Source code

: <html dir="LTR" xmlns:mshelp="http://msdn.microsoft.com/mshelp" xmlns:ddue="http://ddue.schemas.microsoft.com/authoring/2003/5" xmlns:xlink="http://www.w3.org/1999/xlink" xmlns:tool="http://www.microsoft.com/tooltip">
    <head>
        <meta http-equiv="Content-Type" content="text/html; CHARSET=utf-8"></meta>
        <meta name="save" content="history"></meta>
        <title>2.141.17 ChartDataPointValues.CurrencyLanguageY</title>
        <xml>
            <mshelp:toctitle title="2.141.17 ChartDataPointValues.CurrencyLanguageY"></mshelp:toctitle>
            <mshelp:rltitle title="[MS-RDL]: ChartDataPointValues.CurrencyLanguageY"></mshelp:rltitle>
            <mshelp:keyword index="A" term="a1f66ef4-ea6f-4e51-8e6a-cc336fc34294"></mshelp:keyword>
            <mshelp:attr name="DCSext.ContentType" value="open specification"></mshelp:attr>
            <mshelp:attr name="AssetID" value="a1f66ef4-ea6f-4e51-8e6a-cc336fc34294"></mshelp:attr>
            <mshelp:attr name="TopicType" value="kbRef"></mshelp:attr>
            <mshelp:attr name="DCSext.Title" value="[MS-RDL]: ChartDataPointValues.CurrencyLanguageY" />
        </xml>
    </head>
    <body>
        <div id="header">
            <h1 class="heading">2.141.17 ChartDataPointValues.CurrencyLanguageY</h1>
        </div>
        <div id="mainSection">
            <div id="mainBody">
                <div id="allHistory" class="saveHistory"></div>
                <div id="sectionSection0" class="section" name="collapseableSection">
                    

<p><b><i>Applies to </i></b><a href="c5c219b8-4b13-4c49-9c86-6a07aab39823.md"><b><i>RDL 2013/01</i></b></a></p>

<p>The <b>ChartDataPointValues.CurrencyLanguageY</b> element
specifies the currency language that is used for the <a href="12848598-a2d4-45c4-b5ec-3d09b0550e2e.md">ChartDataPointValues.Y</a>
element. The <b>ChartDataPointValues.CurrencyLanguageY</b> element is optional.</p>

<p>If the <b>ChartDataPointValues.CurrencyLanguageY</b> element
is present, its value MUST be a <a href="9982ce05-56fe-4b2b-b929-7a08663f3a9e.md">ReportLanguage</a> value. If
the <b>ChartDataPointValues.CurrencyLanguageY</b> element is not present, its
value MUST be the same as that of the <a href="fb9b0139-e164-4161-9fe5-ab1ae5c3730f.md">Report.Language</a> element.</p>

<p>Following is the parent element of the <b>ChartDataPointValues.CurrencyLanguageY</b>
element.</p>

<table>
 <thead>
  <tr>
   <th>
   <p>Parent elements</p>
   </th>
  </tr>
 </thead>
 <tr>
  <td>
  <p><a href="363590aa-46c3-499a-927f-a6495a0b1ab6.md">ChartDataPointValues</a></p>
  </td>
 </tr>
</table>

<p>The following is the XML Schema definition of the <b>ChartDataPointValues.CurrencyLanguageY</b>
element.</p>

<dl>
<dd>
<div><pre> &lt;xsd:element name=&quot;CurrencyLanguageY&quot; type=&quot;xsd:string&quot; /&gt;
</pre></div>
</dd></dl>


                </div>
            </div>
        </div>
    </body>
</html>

TASK INSTRUCTIONS: Could you give the records again, exactly as they appear?

THE COMPLETED TASK:
Source code

: <html dir="LTR" xmlns:mshelp="http://msdn.microsoft.com/mshelp" xmlns:ddue="http://ddue.schemas.microsoft.com/authoring/2003/5" xmlns:xlink="http://www.w3.org/1999/xlink" xmlns:tool="http://www.microsoft.com/tooltip">
    <head>
        <meta http-equiv="Content-Type" content="text/html; CHARSET=utf-8"></meta>
        <meta name="save" content="history"></meta>
        <title>2.141.17 ChartDataPointValues.CurrencyLanguageY</title>
        <xml>
            <mshelp:toctitle title="2.141.17 ChartDataPointValues.CurrencyLanguageY"></mshelp:toctitle>
            <mshelp:rltitle title="[MS-RDL]: ChartDataPointValues.CurrencyLanguageY"></mshelp:rltitle>
            <mshelp:keyword index="A" term="a1f66ef4-ea6f-4e51-8e6a-cc336fc34294"></mshelp:keyword>
            <mshelp:attr name="DCSext.ContentType" value="open specification"></mshelp:attr>
            <mshelp:attr name="AssetID" value="a1f66ef4-ea6f-4e51-8e6a-cc336fc34294"></mshelp:attr>
            <mshelp:attr name="TopicType" value="kbRef"></mshelp:attr>
            <mshelp:attr name="DCSext.Title" value="[MS-RDL]: ChartDataPointValues.CurrencyLanguageY" />
        </xml>
    </head>
    <body>
        <div id="header">
            <h1 class="heading">2.141.17 ChartDataPointValues.CurrencyLanguageY</h1>
        </div>
        <div id="mainSection">
            <div id="mainBody">
                <div id="allHistory" class="saveHistory"></div>
                <div id="sectionSection0" class="section" name="collapseableSection">
                    

<p><b><i>Applies to </i></b><a href="c5c219b8-4b13-4c49-9c86-6a07aab39823.md"><b><i>RDL 2013/01</i></b></a></p>

<p>The <b>ChartDataPointValues.CurrencyLanguageY</b> element
specifies the currency language that is used for the <a href="12848598-a2d4-45c4-b5ec-3d09b0550e2e.md">ChartDataPointValues.Y</a>
element. The <b>ChartDataPointValues.CurrencyLanguageY</b> element is optional.</p>

<p>If the <b>ChartDataPointValues.CurrencyLanguageY</b> element
is present, its value MUST be a <a href="9982ce05-56fe-4b2b-b929-7a08663f3a9e.md">ReportLanguage</a> value. If
the <b>ChartDataPointValues.CurrencyLanguageY</b> element is not present, its
value MUST be the same as that of the <a href="fb9b0139-e164-4161-9fe5-ab1ae5c3730f.md">Report.Language</a> element.</p>

<p>Following is the parent element of the <b>ChartDataPointValues.CurrencyLanguageY</b>
element.</p>

<table>
 <thead>
  <tr>
   <th>
   <p>Parent elements</p>
   </th>
  </tr>
 </thead>
 <tr>
  <td>
  <p><a href="363590aa-46c3-499a-927f-a6495a0b1ab6.md">ChartDataPointValues</a></p>
  </td>
 </tr>
</table>

<p>The following is the XML Schema definition of the <b>ChartDataPointValues.CurrencyLanguageY</b>
element.</p>

<dl>
<dd>
<div><pre> &lt;xsd:element name=&quot;CurrencyLanguageY&quot; type=&quot;xsd:string&quot; /&gt;
</pre></div>
</dd></dl>


                </div>
            </div>
        </div>
    </body>
</html>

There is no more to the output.